Preparing for discharge after stem cell transplant

Planning for discharge will begin when your child's new stem cells have engrafted, he/she is free of signs of infection, he/she is able to take the oral medicines and he/she has no evidence of other major problems.  Transition from the hospital unit to the outside world is a giant step, which can bring excitement and anxiety.  The SCT team will help prepare you to care for your child so that you will feel confident at home. As discharge day approaches, you will learn the procedures needed to care for your child. Often a home care company is needed to help with care for a period of time at home  A home care company will be arranged for your child if needed.

Choosing a temporary home

Transplant patients must remain in the Houston area for the first 100 days after transplant.  Our social worker will assist in locating housing in the Houston area that are suitable as temporary living quarters.  When choosing a place to stay, it is  most important that it is clean and you can isolate your child from crowds.

Cleaning your home

If returning to your home after transplant, a complete general cleaning of your home must be done before the patient arrives home. The kitchen and bathroom areas should be cleaned with a weak mixture of bleach and water. Also, wash your child's towels and bed linens including any blankets and comforters. Change all air filters (furnace or air conditioner) before your child returns home and then change them every month for one year.  Be certain all curtains and carpets have been dusted and vacuumed or if needed are professionally cleaned. Also, wipe down all hard surfaces with a bleach based cleanser. Do not have your child do any cleaning until approved by your doctor.

Setting up a new schedule

You will need to consider developing a new schedule for your family after transplant. Medically oriented tasks such as medicines, appointments, and treatments can be time consuming and will be added to other household job demands.
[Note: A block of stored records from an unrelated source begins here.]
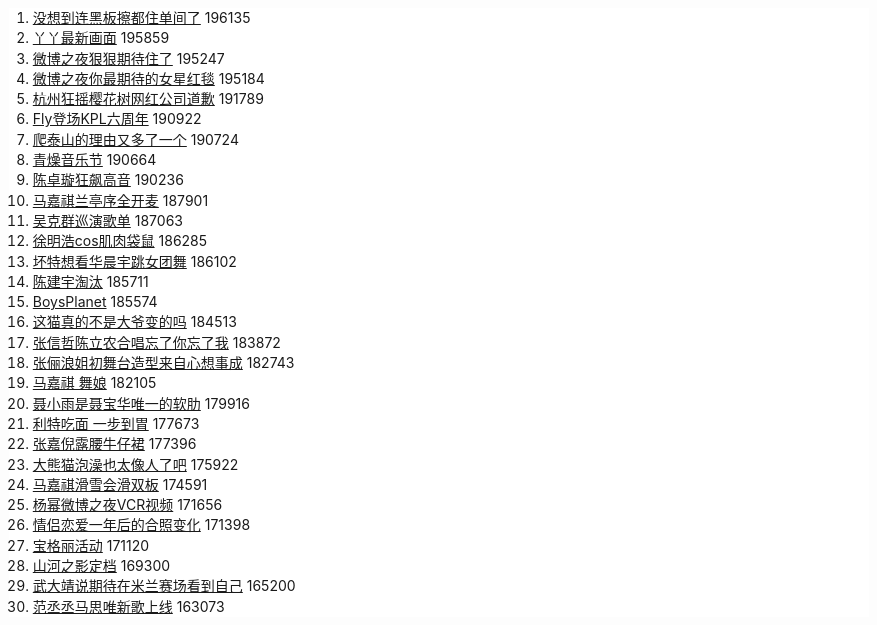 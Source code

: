 1. [没想到连黑板擦都住单间了](https://s.weibo.com/weibo?q=%23%E6%B2%A1%E6%83%B3%E5%88%B0%E8%BF%9E%E9%BB%91%E6%9D%BF%E6%93%A6%E9%83%BD%E4%BD%8F%E5%8D%95%E9%97%B4%E4%BA%86%23&t=31&band_rank=50&Refer=top) 196135
1. [丫丫最新画面](https://s.weibo.com/weibo?q=%23%E4%B8%AB%E4%B8%AB%E6%9C%80%E6%96%B0%E7%94%BB%E9%9D%A2%23&t=31&band_rank=29&Refer=top) 195859
1. [微博之夜狠狠期待住了](https://s.weibo.com/weibo?q=%E5%BE%AE%E5%8D%9A%E4%B9%8B%E5%A4%9C%E7%8B%A0%E7%8B%A0%E6%9C%9F%E5%BE%85%E4%BD%8F%E4%BA%86&t=31&band_rank=39&Refer=top) 195247
1. [微博之夜你最期待的女星红毯](https://s.weibo.com/weibo?q=%23%E5%BE%AE%E5%8D%9A%E4%B9%8B%E5%A4%9C%E4%BD%A0%E6%9C%80%E6%9C%9F%E5%BE%85%E7%9A%84%E5%A5%B3%E6%98%9F%E7%BA%A2%E6%AF%AF%23&t=31&band_rank=36&Refer=top) 195184
1. [杭州狂摇樱花树网红公司道歉](https://s.weibo.com/weibo?q=%23%E6%9D%AD%E5%B7%9E%E7%8B%82%E6%91%87%E6%A8%B1%E8%8A%B1%E6%A0%91%E7%BD%91%E7%BA%A2%E5%85%AC%E5%8F%B8%E9%81%93%E6%AD%89%23&t=31&band_rank=50&Refer=top) 191789
1. [Fly登场KPL六周年](https://s.weibo.com/weibo?q=%23Fly%E7%99%BB%E5%9C%BAKPL%E5%85%AD%E5%91%A8%E5%B9%B4%23&t=31&band_rank=37&Refer=top) 190922
1. [爬泰山的理由又多了一个](https://s.weibo.com/weibo?q=%23%E7%88%AC%E6%B3%B0%E5%B1%B1%E7%9A%84%E7%90%86%E7%94%B1%E5%8F%88%E5%A4%9A%E4%BA%86%E4%B8%80%E4%B8%AA%23&t=31&band_rank=50&Refer=top) 190724
1. [青燥音乐节](https://s.weibo.com/weibo?q=%23%E9%9D%92%E7%87%A5%E9%9F%B3%E4%B9%90%E8%8A%82%23&t=31&band_rank=27&Refer=top) 190664
1. [陈卓璇狂飙高音](https://s.weibo.com/weibo?q=%23%E9%99%88%E5%8D%93%E7%92%87%E7%8B%82%E9%A3%99%E9%AB%98%E9%9F%B3%23&t=31&band_rank=28&Refer=top) 190236
1. [马嘉祺兰亭序全开麦](https://s.weibo.com/weibo?q=%23%E9%A9%AC%E5%98%89%E7%A5%BA%E5%85%B0%E4%BA%AD%E5%BA%8F%E5%85%A8%E5%BC%80%E9%BA%A6%23&t=31&band_rank=23&Refer=top) 187901
1. [吴克群巡演歌单](https://s.weibo.com/weibo?q=%23%E5%90%B4%E5%85%8B%E7%BE%A4%E5%B7%A1%E6%BC%94%E6%AD%8C%E5%8D%95%23&t=31&band_rank=28&Refer=top) 187063
1. [徐明浩cos肌肉袋鼠](https://s.weibo.com/weibo?q=%23%E5%BE%90%E6%98%8E%E6%B5%A9cos%E8%82%8C%E8%82%89%E8%A2%8B%E9%BC%A0%23&t=31&band_rank=24&Refer=top) 186285
1. [坏特想看华晨宇跳女团舞](https://s.weibo.com/weibo?q=%23%E5%9D%8F%E7%89%B9%E6%83%B3%E7%9C%8B%E5%8D%8E%E6%99%A8%E5%AE%87%E8%B7%B3%E5%A5%B3%E5%9B%A2%E8%88%9E%23&t=31&band_rank=31&Refer=top) 186102
1. [陈建宇淘汰](https://s.weibo.com/weibo?q=%23%E9%99%88%E5%BB%BA%E5%AE%87%E6%B7%98%E6%B1%B0%23&t=31&band_rank=22&Refer=top) 185711
1. [BoysPlanet](https://s.weibo.com/weibo?q=BoysPlanet&t=31&band_rank=29&Refer=top) 185574
1. [这猫真的不是大爷变的吗](https://s.weibo.com/weibo?q=%23%E8%BF%99%E7%8C%AB%E7%9C%9F%E7%9A%84%E4%B8%8D%E6%98%AF%E5%A4%A7%E7%88%B7%E5%8F%98%E7%9A%84%E5%90%97%23&t=31&band_rank=30&Refer=top) 184513
1. [张信哲陈立农合唱忘了你忘了我](https://s.weibo.com/weibo?q=%23%E5%BC%A0%E4%BF%A1%E5%93%B2%E9%99%88%E7%AB%8B%E5%86%9C%E5%90%88%E5%94%B1%E5%BF%98%E4%BA%86%E4%BD%A0%E5%BF%98%E4%BA%86%E6%88%91%23&t=31&band_rank=31&Refer=top) 183872
1. [张俪浪姐初舞台造型来自心想事成](https://s.weibo.com/weibo?q=%23%E5%BC%A0%E4%BF%AA%E6%B5%AA%E5%A7%90%E5%88%9D%E8%88%9E%E5%8F%B0%E9%80%A0%E5%9E%8B%E6%9D%A5%E8%87%AA%E5%BF%83%E6%83%B3%E4%BA%8B%E6%88%90%23&t=31&band_rank=43&Refer=top) 182743
1. [马嘉祺 舞娘](https://s.weibo.com/weibo?q=%E9%A9%AC%E5%98%89%E7%A5%BA%20%E8%88%9E%E5%A8%98&t=31&band_rank=31&Refer=top) 182105
1. [聂小雨是聂宝华唯一的软肋](https://s.weibo.com/weibo?q=%23%E8%81%82%E5%B0%8F%E9%9B%A8%E6%98%AF%E8%81%82%E5%AE%9D%E5%8D%8E%E5%94%AF%E4%B8%80%E7%9A%84%E8%BD%AF%E8%82%8B%23&t=31&band_rank=46&Refer=top) 179916
1. [利特吃面 一步到胃](https://s.weibo.com/weibo?q=%E5%88%A9%E7%89%B9%E5%90%83%E9%9D%A2%20%E4%B8%80%E6%AD%A5%E5%88%B0%E8%83%83&t=31&band_rank=15&Refer=top) 177673
1. [张嘉倪露腰牛仔裙](https://s.weibo.com/weibo?q=%23%E5%BC%A0%E5%98%89%E5%80%AA%E9%9C%B2%E8%85%B0%E7%89%9B%E4%BB%94%E8%A3%99%23&t=31&band_rank=32&Refer=top) 177396
1. [大熊猫泡澡也太像人了吧](https://s.weibo.com/weibo?q=%23%E5%A4%A7%E7%86%8A%E7%8C%AB%E6%B3%A1%E6%BE%A1%E4%B9%9F%E5%A4%AA%E5%83%8F%E4%BA%BA%E4%BA%86%E5%90%A7%23&t=31&band_rank=46&Refer=top) 175922
1. [马嘉祺滑雪会滑双板](https://s.weibo.com/weibo?q=%23%E9%A9%AC%E5%98%89%E7%A5%BA%E6%BB%91%E9%9B%AA%E4%BC%9A%E6%BB%91%E5%8F%8C%E6%9D%BF%23&t=31&band_rank=35&Refer=top) 174591
1. [杨幂微博之夜VCR视频](https://s.weibo.com/weibo?q=%23%E6%9D%A8%E5%B9%82%E5%BE%AE%E5%8D%9A%E4%B9%8B%E5%A4%9CVCR%E8%A7%86%E9%A2%91%23&t=31&band_rank=30&Refer=top) 171656
1. [情侣恋爱一年后的合照变化](https://s.weibo.com/weibo?q=%23%E6%83%85%E4%BE%A3%E6%81%8B%E7%88%B1%E4%B8%80%E5%B9%B4%E5%90%8E%E7%9A%84%E5%90%88%E7%85%A7%E5%8F%98%E5%8C%96%23&t=31&band_rank=33&Refer=top) 171398
1. [宝格丽活动](https://s.weibo.com/weibo?q=%23%E5%AE%9D%E6%A0%BC%E4%B8%BD%E6%B4%BB%E5%8A%A8%23&t=31&band_rank=34&Refer=top) 171120
1. [山河之影定档](https://s.weibo.com/weibo?q=%23%E5%B1%B1%E6%B2%B3%E4%B9%8B%E5%BD%B1%E5%AE%9A%E6%A1%A3%23&t=31&band_rank=36&Refer=top) 169300
1. [武大靖说期待在米兰赛场看到自己](https://s.weibo.com/weibo?q=%23%E6%AD%A6%E5%A4%A7%E9%9D%96%E8%AF%B4%E6%9C%9F%E5%BE%85%E5%9C%A8%E7%B1%B3%E5%85%B0%E8%B5%9B%E5%9C%BA%E7%9C%8B%E5%88%B0%E8%87%AA%E5%B7%B1%23&t=31&band_rank=41&Refer=top) 165200
1. [范丞丞马思唯新歌上线](https://s.weibo.com/weibo?q=%23%E8%8C%83%E4%B8%9E%E4%B8%9E%E9%A9%AC%E6%80%9D%E5%94%AF%E6%96%B0%E6%AD%8C%E4%B8%8A%E7%BA%BF%23&t=31&band_rank=32&Refer=top) 163073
Each person in the family may need time and encouragement to communicate their feelings regarding their new roles within the family. The demands of transplant on patients and their families are great, and we encourage you to seek help with others such as friends, relatives and neighbors who are more than happy to be called upon to help.  The stem cell transplant team members are also always available to assist you and you should not hesitate to ask for help. You may also contact your social worker with any concerns or questions.

Clinic visits

After the transplant, your child will come to clinic as often as three times a week for check ups. As your child begins to feel better and recovers from the transplant clinic visits will spread further apart. The stem cell transplant team will review these topics with you in clinic: 

  • Medicines. Please bring your medicines to each clinic visit after transplant. The purpose for each medicine, side effects, and schedule for taking them will be reviewed with you.
  • Preventing infection. Hand washing, social isolation (restrict contact with other people who may have an infection) and food preparation will be reviewed with you. Call the stem cell transplant clinic or inpatient charge nurse’s station immediately for any signs of illness or fever of 100.5F or higher.
  • Contact phone numbers will be reviewed. On holidays, weekends or at night, please call the inpatient charge nurse at 832-826-0860. During clinic hours, the stem cell transplant team can be reached in the clinic at 832-826-0870.
  • Blood pressure readings. Some patients need to have their blood pressure checked at home.  If you have been asked to check your child’s blood pressure, please bring the blood pressure record to clinic. Any needed change in your child’s medicines will be based on these readings.
  • Blood counts. Blood will be drawn at each clinic visit. The need for a red blood cell or platelet transfusion, or a dose of GCSF (granulocyte colony stimulating factor) to increase his/her white blood cell count is based on blood counts. We will also check drug levels and virus levels in the blood.
  • Homecare medicines/IV fluids/TPN. Your child may need IV Ganciclovir/or Foscarnet, IV fluids, and/or TPN at home. You will be taught how to give these medicines or fluids. Medicines and supplies will be sent to your home by your home care company. Changes in your child’s IV fluids or medicines will be made based on blood tests done in clinic.  Your home care company will be informed by clinic staff of the necessary changes.
  • Bone marrow aspirations. Bone marrow aspirations will be done only as needed to check your child’s engraftment. Your doctor or nurse practitioner will inform you of any bone marrow aspirations that must be done. They will discuss any sedation that your child may need for tests.
  • Illness/readmission to the hospital. Your child will be watched for side effects of the conditioning regimen and infections. Most children are readmitted to the hospital to treat these problems.  You should come to the clinic prepared for an admission to the hospital if your child is ill or has a fever.